The output of a Relu will be equivalent for all inputs when one simultaneously scales all the inputs by r and scales the output by 1/r. This means you’ll get a continuum of neural network parameters that are all equally good at explaining the data.
When you have a lot of data this manifests in a posterior that is like a very deep valley because the data identifies you in one direction but you’re completely non-identified in the other. The gradient of this posterior will be zero in the direction parallel to the valley. In the direction across the valley the gradient will be zero at exactly the bottom of the valley, but rapidly changing as you move across (high curvature). The fact that this gradient changes so rapidly means you need a small step size for gradient descent or HMC, otherwise you’ll go off in crazy directions. It’s the same as the problem with the neck of the funnel. Andrew Holbrook and Babak Shahbaba have a paper where they talk about this same problem in the context of PPCA where you need an orthonormal matrix else you experience these same non-identifiability issues.
In the paper you linked we tried to resolve this by forcing the inputs of a neural network to be unit length vectors, so that we collapsed the valley in to just a slice of the valley (the quotient space of the valley). We then sampled on that instead. Even then however, there are still non-identifiabilities like the singular components one @betanalpha mentions in his mixture model case study. The way to understand that one is if you only need one Relu to represent your function, but you’re using two, then either one can serve as the one you need and the other could be turned off. There are even more non-identifiabilities after that, and even after that the posterior is still highly multi-modal so you’d need something like adiabatic monte carlo to explore it properly.
An interesting side-note worth mentioning that @avehtari mentioned to me when I had a chance to talk to him at Stancon (glad there’s another Stancon soon!) is that for optimization, the non-identifiabilities could actually be a boon. In his words, they serve as a “tunnel” between modes that allows the optimizer to rapidly move through parameter space.
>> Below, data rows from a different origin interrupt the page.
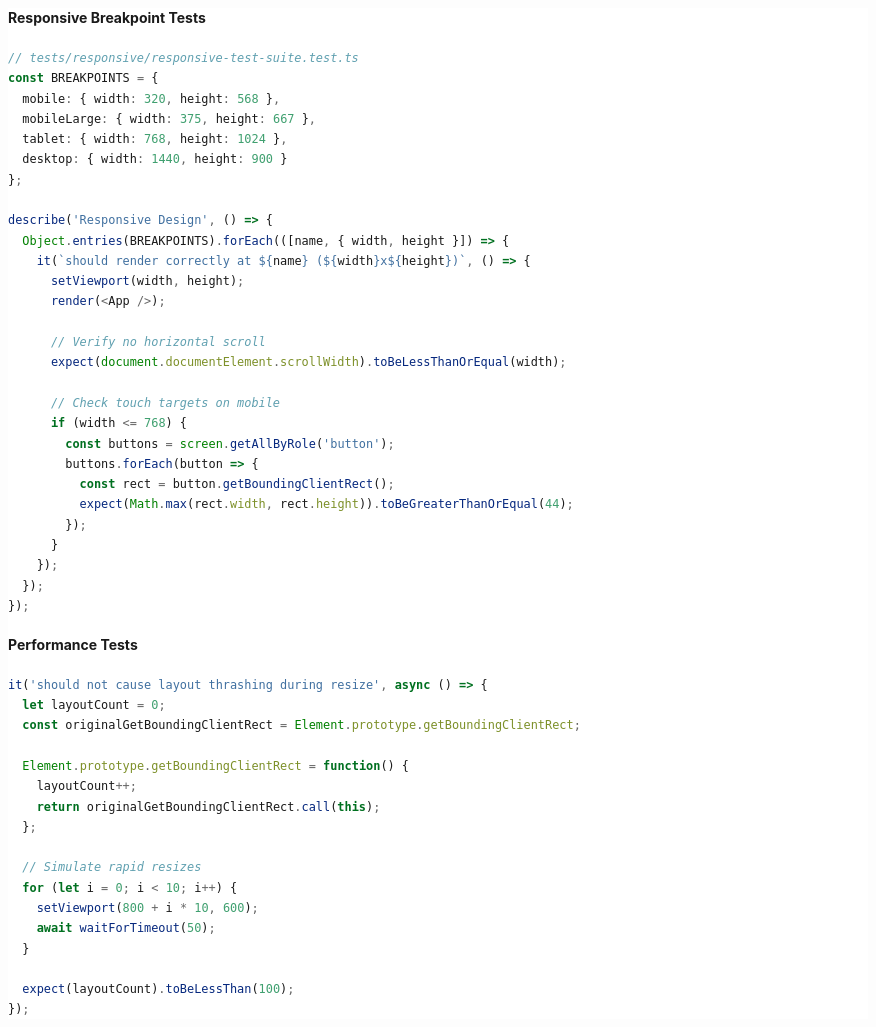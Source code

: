 #### Responsive Breakpoint Tests
```typescript
// tests/responsive/responsive-test-suite.test.ts
const BREAKPOINTS = {
  mobile: { width: 320, height: 568 },
  mobileLarge: { width: 375, height: 667 },
  tablet: { width: 768, height: 1024 },
  desktop: { width: 1440, height: 900 }
};

describe('Responsive Design', () => {
  Object.entries(BREAKPOINTS).forEach(([name, { width, height }]) => {
    it(`should render correctly at ${name} (${width}x${height})`, () => {
      setViewport(width, height);
      render(<App />);
      
      // Verify no horizontal scroll
      expect(document.documentElement.scrollWidth).toBeLessThanOrEqual(width);
      
      // Check touch targets on mobile
      if (width <= 768) {
        const buttons = screen.getAllByRole('button');
        buttons.forEach(button => {
          const rect = button.getBoundingClientRect();
          expect(Math.max(rect.width, rect.height)).toBeGreaterThanOrEqual(44);
        });
      }
    });
  });
});
```

#### Performance Tests
```typescript
it('should not cause layout thrashing during resize', async () => {
  let layoutCount = 0;
  const originalGetBoundingClientRect = Element.prototype.getBoundingClientRect;
  
  Element.prototype.getBoundingClientRect = function() {
    layoutCount++;
    return originalGetBoundingClientRect.call(this);
  };
  
  // Simulate rapid resizes
  for (let i = 0; i < 10; i++) {
    setViewport(800 + i * 10, 600);
    await waitForTimeout(50);
  }
  
  expect(layoutCount).toBeLessThan(100);
});
```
That’s one of the reasons we haven’t been exploring the non-identifiabilities lately. Also for the problems I’ve worked on, I’ve found a principled Bayesian model to be far more useful than a neural network that just predicts means with no explanation as to how. It’s also way more fun to iteratively build a Bayesian model that explains your data rather than blindly guessing and playing around with neural network architectures and opaque hyper-parameters. That being said, neural networks have shown to be powerful function learners at least in the image domain when you have a lot of data with accurate labels. So it might be nice to explore how they can be used more robustly, perhaps as a black-box input in to a Bayesian model as @andrewgelman and @betanalpha have talked about before on the Gelman blog.